Introduction 👋

Everything in technology has some reliance on data whether it's analyzing trends to develop data-driven strategies for optimising profit margins, or to store transactions for a business' operations, there is a dependency on data and thus a requirement for a database.

This article introduces Spanner which is a powerful relational database on Google Cloud. I will explain why it's powerful, and how it was architected to achieve high scale and excellent performance.

Theory 📚

Before explaining Spanner and its concepts I want to start with some theory.

How should someone pick a database? Well, that depends on the requirements, but first, let's review some concepts.

Generally speaking, there are two types of databases - SQL and NoSQL.

SQL 👩‍❤️‍👨

Taken from the google cloud documentation

Structured Query Language (SQL) is the programming language commonly used to interact with Relational Database Management Systems (RDBMS). Data is stored in Tables with rows and columns. It is called a relational database because tables are linked based on their relationships. For example, if there's a database on university courses, professors and students, then the course table will be linked to both the professor table (who is teaching it) and the students' table (who attends it).
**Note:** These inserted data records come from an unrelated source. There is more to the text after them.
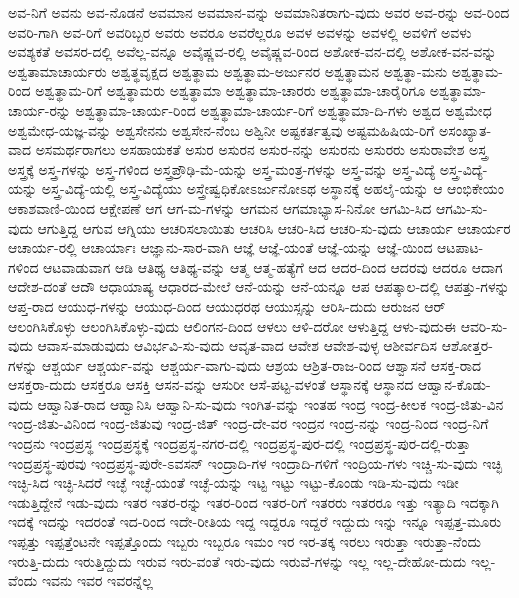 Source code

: {ಅವ-ನಿಗೆ
ಅವನು
ಅವ-ನೊಡನೆ
ಅವಮಾನ
ಅವಮಾನ-ವನ್ನು
ಅವಮಾನಿತರಾಗು-ವುದು
ಅವರ
ಅವ-ರನ್ನು
ಅವ-ರಿಂದ
ಅವರಿ-ಗಾಗಿ
ಅವ-ರಿಗೆ
ಅವರಿಬ್ಬರ
ಅವರು
ಅವರೂ
ಅವರೆಲ್ಲರೂ
ಅವಳ
ಅವಳನ್ನು
ಅವಳಲ್ಲಿ
ಅವಳಿಗೆ
ಅವಳು
ಅವಶ್ಯಕತೆ
ಅವಸರ-ದಲ್ಲಿ
ಅವೆಲ್ಲ-ವನ್ನೂ
ಅವೈಷ್ಣವ-ರಲ್ಲಿ
ಅವೈಷ್ಣವ-ರಿಂದ
ಅಶೋಕ-ವನ-ದಲ್ಲಿ
ಅಶೋಕ-ವನ-ವನ್ನು
ಅಶ್ವತಾಮಾಚಾರ್ಯರು
ಅಶ್ವತ್ಥವೃಕ್ಷದ
ಅಶ್ವತ್ಥಾಮ
ಅಶ್ವತ್ಥಾಮ-ಅರ್ಜುನರ
ಅಶ್ವತ್ಥಾಮನ
ಅಶ್ವತ್ಥಾ-ಮನು
ಅಶ್ವತ್ಥಾಮ-ರಿಂದ
ಅಶ್ವತ್ಥಾಮ-ರಿಗೆ
ಅಶ್ವತ್ಥಾಮರು
ಅಶ್ವತ್ಥಾಮಾ
ಅಶ್ವತ್ಥಾಮಾ-ಚಾರರು
ಅಶ್ವತ್ಥಾಮಾ-ಚಾರೈರಿಗೂ
ಅಶ್ವತ್ಥಾಮಾ-ಚಾರ್ಯ-ರನ್ನು
ಅಶ್ವತ್ಥಾಮಾ-ಚಾರ್ಯ-ರಿಂದ
ಅಶ್ವತ್ಥಾಮಾ-ಚಾರ್ಯ-ರಿಗೆ
ಅಶ್ವತ್ಥಾಮಾ-ದಿ-ಗಳು
ಅಶ್ವದ
ಅಶ್ವಮೇಧ
ಅಶ್ವಮೇಧ-ಯಜ್ಞ-ವನ್ನು
ಅಶ್ವಸೇನನು
ಅಶ್ವಸೇನ-ನೆಂಬ
ಅಶ್ವಿನೀ
ಅಷ್ಟಕರ್ತತ್ವವು
ಅಷ್ಟಮಹಿಷಿಯ-ರಿಗೆ
ಅಸಂಖ್ಯಾತ-ವಾದ
ಅಸಮರ್ಥರಾಗಲು
ಅಸಹಾಯಕತೆ
ಅಸುರ
ಅಸುರನ
ಅಸುರ-ನನ್ನು
ಅಸುರನು
ಅಸುರರು
ಅಸುರಾವೇಶ
ಅಸ್ತ್ರ
ಅಸ್ತ್ರಕ್ಕೆ
ಅಸ್ತ್ರ-ಗಳನ್ನು
ಅಸ್ತ್ರ-ಗಳಿಂದ
ಅಸ್ತ್ರಪ್ರೌಢಿ-ಮೆ-ಯನ್ನು
ಅಸ್ತ್ರ-ಮಂತ್ರ-ಗಳನ್ನು
ಅಸ್ತ್ರ-ವನ್ನು
ಅಸ್ತ್ರ-ವಿದ್ಯೆ
ಅಸ್ತ್ರ-ವಿದ್ಯೆ-ಯನ್ನು
ಅಸ್ತ್ರ-ವಿದ್ಯೆ-ಯಲ್ಲಿ
ಅಸ್ತ್ರ-ವಿದ್ಯೆಯು
ಅಸ್ತ್ರೇಷ್ವಧಿಕೋಽರ್ಜುನೋಽಥ
ಅಸ್ಥಾನಕ್ಕೆ
ಅಹಲೈ-ಯನ್ನು
ಆ
ಆಂಭಿಕೇಯಂ
ಆಕಾಶವಾಣಿ-ಯಿಂದ
ಆಕ್ಷೇಪಣೆ
ಆಗ
ಆಗ-ಮ-ಗಳನ್ನು
ಆಗಮನ
ಆಗಮಾಭ್ಯಾಸ-ನಿನೋ
ಆಗಮಿ-ಸಿದ
ಆಗಮಿ-ಸು-ವುದು
ಆಗುತ್ತಿದ್ದ
ಆಗುವ
ಆಗ್ನಿಯು
ಆಚರಿಸಲಾಯಿತು
ಆಚರಿಸಿ
ಆಚರಿ-ಸಿದ
ಆಚರಿ-ಸು-ವುದು
ಆಚಾರ್ಯ
ಆಚಾರ್ಯರ
ಆಚಾರ್ಯ-ರಲ್ಲಿ
ಆಚಾರ್ಯಾಃ
ಆಜ್ಞಾನು-ಸಾರ-ವಾಗಿ
ಆಜ್ಞೆ
ಆಜ್ಞೆ-ಯಂತೆ
ಆಜ್ಞೆ-ಯನ್ನು
ಆಜ್ಞೆ-ಯಿಂದ
ಆಟಪಾಟ-ಗಳಿಂದ
ಆಟವಾಡುವಾಗ
ಆಡಿ
ಆತಿಥ್ಯ
ಆತಿಥ್ಯ-ವನ್ನು
ಆತ್ಮ
ಆತ್ಮ-ಹತ್ಯೆಗೆ
ಆದ
ಆದರ-ದಿಂದ
ಆದರವು
ಆದರೂ
ಆದಾಗ
ಆದೇಶ-ದಂತೆ
ಆದೌ
ಆಧಾಯಾಷ್ಯ
ಆಧಾರದ-ಮೇಲೆ
ಆನೆ-ಯನ್ನು
ಆನೆ-ಯನ್ನೂ
ಆಪ
ಆಪತ್ಕಾಲ-ದಲ್ಲಿ
ಆಪತ್ತು-ಗಳನ್ನು
ಆಪ್ತ-ರಾದ
ಆಯುಧ-ಗಳನ್ನು
ಆಯುಧ-ದಿಂದ
ಆಯುಧರಥ
ಆಯುಸ್ಸನ್ನು
ಆರಿಸಿ-ದುದು
ಆರುಜನ
ಆರ್
ಆಲಂಗಿಸಿಕೊಳ್ಳು
ಆಲಂಗಿಸಿಕೊಳ್ಳು-ವುದು
ಆಲಿಂಗನ-ದಿಂದ
ಆಳಲು
ಆಳಿ-ದರೋ
ಆಳುತ್ತಿದ್ದ
ಆಳು-ವುದುಈ
ಆವರಿ-ಸು-ವುದು
ಆವಾಸ-ಮಾಡುವುದು
ಆವಿರ್ಭವಿ-ಸು-ವುದು
ಆವೃತ-ವಾದ
ಆವೇಶ
ಆವೇಶ-ವುಳ್ಳ
ಆಶೀರ್ವದಿಸ
ಆಶೋತ್ತರ-ಗಳನ್ನು
ಆಶ್ಚರ್ಯ
ಆಶ್ಚರ್ಯ-ವನ್ನು
ಆಶ್ಚರ್ಯ-ವಾಗು-ವುದು
ಆಶ್ರಯ
ಆಶ್ರಿತ-ರಾಜ-ರಿಂದ
ಆಶ್ವಾಸನೆ
ಆಸಕ್ತ-ರಾದ
ಆಸಕ್ತರಾ-ದುದು
ಆಸಕ್ತರೂ
ಆಸಕ್ತಿ
ಆಸನ-ವನ್ನು
ಆಸುರೀ
ಆಸೆ-ಪಟ್ಟ-ವಳಂತೆ
ಆಸ್ಥಾನಕ್ಕೆ
ಆಸ್ಥಾನದ
ಆಹ್ವಾನ-ಕೊಡು-ವುದು
ಆಹ್ವಾನಿತ-ರಾದ
ಆಹ್ವಾನಿಸಿ
ಆಹ್ವಾನಿ-ಸು-ವುದು
ಇಂಗಿತ-ವನ್ನು
ಇಂತಹ
ಇಂದ್ರ
ಇಂದ್ರ-ಕೀಲಕ
ಇಂದ್ರ-ಜಿತು-ವಿನ
ಇಂದ್ರ-ಜಿತು-ವಿನಿಂದ
ಇಂದ್ರ-ಜಿತುವು
ಇಂದ್ರ-ಜಿತ್
ಇಂದ್ರ-ದೇ-ವರ
ಇಂದ್ರನ
ಇಂದ್ರ-ನನ್ನು
ಇಂದ್ರ-ನಿಂದ
ಇಂದ್ರ-ನಿಗೆ
ಇಂದ್ರನು
ಇಂದ್ರಪ್ರಸ್ಥ
ಇಂದ್ರಪ್ರಸ್ಥಕ್ಕೆ
ಇಂದ್ರಪ್ರಸ್ಥ-ನಗರ-ದಲ್ಲಿ
ಇಂದ್ರಪ್ರಸ್ಥ-ಪುರ-ದಲ್ಲಿ
ಇಂದ್ರಪ್ರಸ್ಥ-ಪುರ-ದಲ್ಲಿ-ರುತ್ತಾ
ಇಂದ್ರಪ್ರಸ್ಥ-ಪುರವು
ಇಂದ್ರಪ್ರಸ್ಥ-ಪುರೇ-ಽವಸನ್
ಇಂದ್ರಾದಿ-ಗಳ
ಇಂದ್ರಾದಿ-ಗಳಿಗೆ
ಇಂದ್ರಿಯ-ಗಳು
ಇಚ್ಚಿ-ಸು-ವುದು
ಇಚ್ಛಿ
ಇಚ್ಛಿ-ಸಿದ
ಇಚ್ಛಿ-ಸಿದರೆ
ಇಚ್ಛೆ
ಇಚ್ಛೆ-ಯಂತೆ
ಇಚ್ಛೆ-ಯನ್ನು
ಇಟ್ಟ
ಇಟ್ಟು
ಇಟ್ಟು-ಕೊಂಡು
ಇಡಿ-ಸು-ವುದು
ಇಡೀ
ಇಡುತ್ತಿದ್ದೇನೆ
ಇಡು-ವುದು
ಇತರ
ಇತರ-ರನ್ನು
ಇತರ-ರಿಂದ
ಇತರ-ರಿಗೆ
ಇತರರು
ಇತರರೂ
ಇತ್ತು
ಇತ್ಯಾದಿ
ಇದಕ್ಕಾಗಿ
ಇದಕ್ಕೆ
ಇದನ್ನು
ಇದರಂತೆ
ಇದ-ರಿಂದ
ಇದೇ-ರೀತಿಯ
ಇದ್ದ
ಇದ್ದರೂ
ಇದ್ದರೆ
ಇದ್ದುದು
ಇನ್ನು
ಇನ್ನೂ
ಇಪ್ಪತ್ತ-ಮೂರು
ಇಪ್ಪತ್ತು
ಇಪ್ಪತ್ತೆಂಟನೇ
ಇಪ್ಪತ್ತೊಂದು
ಇಬ್ಬರು
ಇಬ್ಬರೂ
ಇಮಂ
ಇರ
ಇರ-ತಕ್ಕ
ಇರಲು
ಇರುತ್ತಾ
ಇರುತ್ತಾ-ನೆಂದು
ಇರುತ್ತಿ-ದುದು
ಇರುತ್ತಿದ್ದುದು
ಇರುವ
ಇರು-ವಂತೆ
ಇರು-ವುದು
ಇರುವೆ-ಗಳನ್ನು
ಇಲ್ಲ
ಇಲ್ಲ-ದೇಹೋ-ದುದು
ಇಲ್ಲ-ವೆಂದು
ಇವನು
ಇವರ
ಇವರನ್ನೆಲ್ಲ
}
attended by students <- courses -> taught by professors

Every table has a Primary Key which is a unique identifier for the record. If a table is linked to another, then it should have a Foreign Key which uses the unique identifier to link to the table it has a relationship with.

Relational Databases have been around since the 70s and common ones include MySQL, PostgreSQL, Microsoft SQL Server, Oracle.

Other than the ability to store data, what other benefits does a relational database offer?

ACID Compliance - ensures atomicity, consistency, isolation, and durability. Data is reliable, and updates to the data don't fail regardless of errors, failures or other issues.
Vertical Scaling - if greater performance is needed, the server needs to migrate to a resource with more CPU, RAM or SSD capability.
Data Normalization - through the process of Normalization, the data is designed to reduce data redundancy and inconsistent dependencies. This reduces disk space and ensures tables are designed to hold relevant data.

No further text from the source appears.